--- Brief ---
Take the entries below and print only the lines from the one with "# Project CLMPG(MemKey)" through the one with "5. **Adding New", exactly as they stand, both ends included.

--- Data to use ---
Segment Open
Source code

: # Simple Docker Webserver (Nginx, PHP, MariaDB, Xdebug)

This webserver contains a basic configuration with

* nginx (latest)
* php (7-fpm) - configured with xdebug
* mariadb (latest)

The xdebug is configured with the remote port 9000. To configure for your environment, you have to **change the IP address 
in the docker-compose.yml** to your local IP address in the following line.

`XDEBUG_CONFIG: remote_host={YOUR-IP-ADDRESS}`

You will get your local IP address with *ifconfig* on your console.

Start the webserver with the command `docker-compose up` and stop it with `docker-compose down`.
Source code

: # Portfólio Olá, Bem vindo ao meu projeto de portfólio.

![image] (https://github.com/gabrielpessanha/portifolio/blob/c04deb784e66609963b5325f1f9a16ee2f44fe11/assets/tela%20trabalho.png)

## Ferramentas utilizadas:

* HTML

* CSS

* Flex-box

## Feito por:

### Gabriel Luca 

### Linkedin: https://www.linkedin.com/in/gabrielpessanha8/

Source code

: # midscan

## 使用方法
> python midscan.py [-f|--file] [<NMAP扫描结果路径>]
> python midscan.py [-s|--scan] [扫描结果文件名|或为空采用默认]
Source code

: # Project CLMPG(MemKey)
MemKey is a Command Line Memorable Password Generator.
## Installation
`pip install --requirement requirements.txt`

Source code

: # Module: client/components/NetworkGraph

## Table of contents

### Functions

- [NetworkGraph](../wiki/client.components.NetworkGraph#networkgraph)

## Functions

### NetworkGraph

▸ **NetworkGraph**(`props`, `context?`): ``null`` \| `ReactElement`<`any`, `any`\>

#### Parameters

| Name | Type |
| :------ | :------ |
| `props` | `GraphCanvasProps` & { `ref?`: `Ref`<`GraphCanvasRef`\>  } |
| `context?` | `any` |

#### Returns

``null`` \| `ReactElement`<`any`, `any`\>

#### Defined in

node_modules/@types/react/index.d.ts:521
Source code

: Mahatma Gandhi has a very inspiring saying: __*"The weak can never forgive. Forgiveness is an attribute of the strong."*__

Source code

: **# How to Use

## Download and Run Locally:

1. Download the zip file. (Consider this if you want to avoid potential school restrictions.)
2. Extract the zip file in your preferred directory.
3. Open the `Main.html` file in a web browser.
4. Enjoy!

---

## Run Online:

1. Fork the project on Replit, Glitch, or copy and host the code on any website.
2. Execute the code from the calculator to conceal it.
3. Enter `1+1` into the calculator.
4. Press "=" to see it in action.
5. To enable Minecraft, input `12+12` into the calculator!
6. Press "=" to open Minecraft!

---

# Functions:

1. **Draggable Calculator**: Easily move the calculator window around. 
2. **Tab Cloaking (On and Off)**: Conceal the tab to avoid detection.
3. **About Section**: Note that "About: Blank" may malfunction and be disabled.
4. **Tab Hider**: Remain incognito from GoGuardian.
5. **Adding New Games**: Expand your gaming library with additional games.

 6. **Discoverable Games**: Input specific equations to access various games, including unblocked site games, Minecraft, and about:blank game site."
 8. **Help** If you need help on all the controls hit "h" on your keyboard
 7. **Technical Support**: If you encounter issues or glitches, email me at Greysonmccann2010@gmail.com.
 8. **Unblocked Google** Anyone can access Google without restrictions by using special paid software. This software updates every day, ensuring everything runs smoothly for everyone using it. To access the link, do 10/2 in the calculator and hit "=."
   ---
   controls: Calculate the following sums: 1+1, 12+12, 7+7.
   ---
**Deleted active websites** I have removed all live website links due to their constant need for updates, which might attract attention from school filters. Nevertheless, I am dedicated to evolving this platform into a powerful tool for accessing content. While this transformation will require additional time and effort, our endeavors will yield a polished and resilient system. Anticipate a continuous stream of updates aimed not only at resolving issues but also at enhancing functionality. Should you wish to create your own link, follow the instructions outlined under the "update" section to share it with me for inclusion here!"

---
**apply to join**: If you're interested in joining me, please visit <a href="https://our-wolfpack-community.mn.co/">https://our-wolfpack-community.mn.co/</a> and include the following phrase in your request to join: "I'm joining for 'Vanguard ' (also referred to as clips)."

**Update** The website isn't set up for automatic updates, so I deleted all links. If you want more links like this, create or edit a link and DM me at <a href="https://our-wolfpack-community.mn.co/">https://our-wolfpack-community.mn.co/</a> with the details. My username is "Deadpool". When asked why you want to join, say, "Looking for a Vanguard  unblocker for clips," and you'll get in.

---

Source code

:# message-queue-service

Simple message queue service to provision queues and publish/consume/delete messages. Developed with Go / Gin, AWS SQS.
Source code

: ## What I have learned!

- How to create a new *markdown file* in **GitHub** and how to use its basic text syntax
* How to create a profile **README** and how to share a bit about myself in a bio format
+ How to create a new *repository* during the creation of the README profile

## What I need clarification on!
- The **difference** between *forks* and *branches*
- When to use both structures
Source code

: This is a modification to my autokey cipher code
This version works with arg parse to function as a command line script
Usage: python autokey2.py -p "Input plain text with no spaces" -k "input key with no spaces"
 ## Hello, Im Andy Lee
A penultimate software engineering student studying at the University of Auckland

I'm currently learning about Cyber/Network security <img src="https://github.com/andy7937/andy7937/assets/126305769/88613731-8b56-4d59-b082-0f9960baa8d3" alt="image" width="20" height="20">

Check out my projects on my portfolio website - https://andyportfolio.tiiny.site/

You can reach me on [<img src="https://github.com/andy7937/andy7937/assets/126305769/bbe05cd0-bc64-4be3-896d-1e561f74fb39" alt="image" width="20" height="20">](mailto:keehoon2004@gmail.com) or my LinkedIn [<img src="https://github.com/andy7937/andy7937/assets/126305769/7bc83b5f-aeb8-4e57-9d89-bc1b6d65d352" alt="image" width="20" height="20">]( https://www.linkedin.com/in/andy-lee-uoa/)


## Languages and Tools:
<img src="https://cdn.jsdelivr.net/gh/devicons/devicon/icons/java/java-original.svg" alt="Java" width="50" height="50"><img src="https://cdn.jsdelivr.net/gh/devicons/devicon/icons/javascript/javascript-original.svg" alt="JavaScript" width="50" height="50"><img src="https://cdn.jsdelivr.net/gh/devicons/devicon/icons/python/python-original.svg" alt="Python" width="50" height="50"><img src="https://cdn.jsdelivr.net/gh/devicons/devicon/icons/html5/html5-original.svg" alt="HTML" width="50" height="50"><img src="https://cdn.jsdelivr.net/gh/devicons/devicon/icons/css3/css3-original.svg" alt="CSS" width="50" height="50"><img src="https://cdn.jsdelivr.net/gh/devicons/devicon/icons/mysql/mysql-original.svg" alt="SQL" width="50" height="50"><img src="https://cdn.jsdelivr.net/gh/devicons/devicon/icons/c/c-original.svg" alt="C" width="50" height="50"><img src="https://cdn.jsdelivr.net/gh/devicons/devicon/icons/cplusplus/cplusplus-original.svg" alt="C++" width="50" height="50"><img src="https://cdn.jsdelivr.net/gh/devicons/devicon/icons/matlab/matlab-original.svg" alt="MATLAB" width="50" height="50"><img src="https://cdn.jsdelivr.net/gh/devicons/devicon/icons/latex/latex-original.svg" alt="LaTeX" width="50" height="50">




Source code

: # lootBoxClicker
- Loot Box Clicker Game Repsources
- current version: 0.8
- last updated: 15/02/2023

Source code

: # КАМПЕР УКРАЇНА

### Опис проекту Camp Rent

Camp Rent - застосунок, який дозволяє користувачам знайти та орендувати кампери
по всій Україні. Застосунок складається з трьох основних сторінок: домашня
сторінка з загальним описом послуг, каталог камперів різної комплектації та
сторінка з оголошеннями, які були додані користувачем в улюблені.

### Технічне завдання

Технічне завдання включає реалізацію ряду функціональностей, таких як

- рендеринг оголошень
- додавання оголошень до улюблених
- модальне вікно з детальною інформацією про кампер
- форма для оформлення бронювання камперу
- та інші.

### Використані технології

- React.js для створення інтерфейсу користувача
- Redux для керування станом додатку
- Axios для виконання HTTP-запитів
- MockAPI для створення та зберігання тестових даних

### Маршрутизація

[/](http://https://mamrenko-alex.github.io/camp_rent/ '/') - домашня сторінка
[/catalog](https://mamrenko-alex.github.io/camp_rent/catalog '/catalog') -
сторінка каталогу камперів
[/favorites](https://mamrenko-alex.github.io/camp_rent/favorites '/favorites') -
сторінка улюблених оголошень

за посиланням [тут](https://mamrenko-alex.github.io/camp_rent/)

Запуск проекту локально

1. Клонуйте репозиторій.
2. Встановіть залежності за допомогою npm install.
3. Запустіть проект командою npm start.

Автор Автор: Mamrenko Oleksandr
Segment Closed
--- Exercise response ---
: # Project CLMPG(MemKey)
MemKey is a Command Line Memorable Password Generator.
## Installation
`pip install --requirement requirements.txt`

Source code

: # Module: client/components/NetworkGraph

## Table of contents

### Functions

- [NetworkGraph](../wiki/client.components.NetworkGraph#networkgraph)

## Functions

### NetworkGraph

▸ **NetworkGraph**(`props`, `context?`): ``null`` \| `ReactElement`<`any`, `any`\>

#### Parameters

| Name | Type |
| :------ | :------ |
| `props` | `GraphCanvasProps` & { `ref?`: `Ref`<`GraphCanvasRef`\>  } |
| `context?` | `any` |

#### Returns

``null`` \| `ReactElement`<`any`, `any`\>

#### Defined in

node_modules/@types/react/index.d.ts:521
Source code

: Mahatma Gandhi has a very inspiring saying: __*"The weak can never forgive. Forgiveness is an attribute of the strong."*__

Source code

: **# How to Use

## Download and Run Locally:

1. Download the zip file. (Consider this if you want to avoid potential school restrictions.)
2. Extract the zip file in your preferred directory.
3. Open the `Main.html` file in a web browser.
4. Enjoy!

---

## Run Online:

1. Fork the project on Replit, Glitch, or copy and host the code on any website.
2. Execute the code from the calculator to conceal it.
3. Enter `1+1` into the calculator.
4. Press "=" to see it in action.
5. To enable Minecraft, input `12+12` into the calculator!
6. Press "=" to open Minecraft!

---

# Functions:

1. **Draggable Calculator**: Easily move the calculator window around. 
2. **Tab Cloaking (On and Off)**: Conceal the tab to avoid detection.
3. **About Section**: Note that "About: Blank" may malfunction and be disabled.
4. **Tab Hider**: Remain incognito from GoGuardian.
5. **Adding New Games**: Expand your gaming library with additional games.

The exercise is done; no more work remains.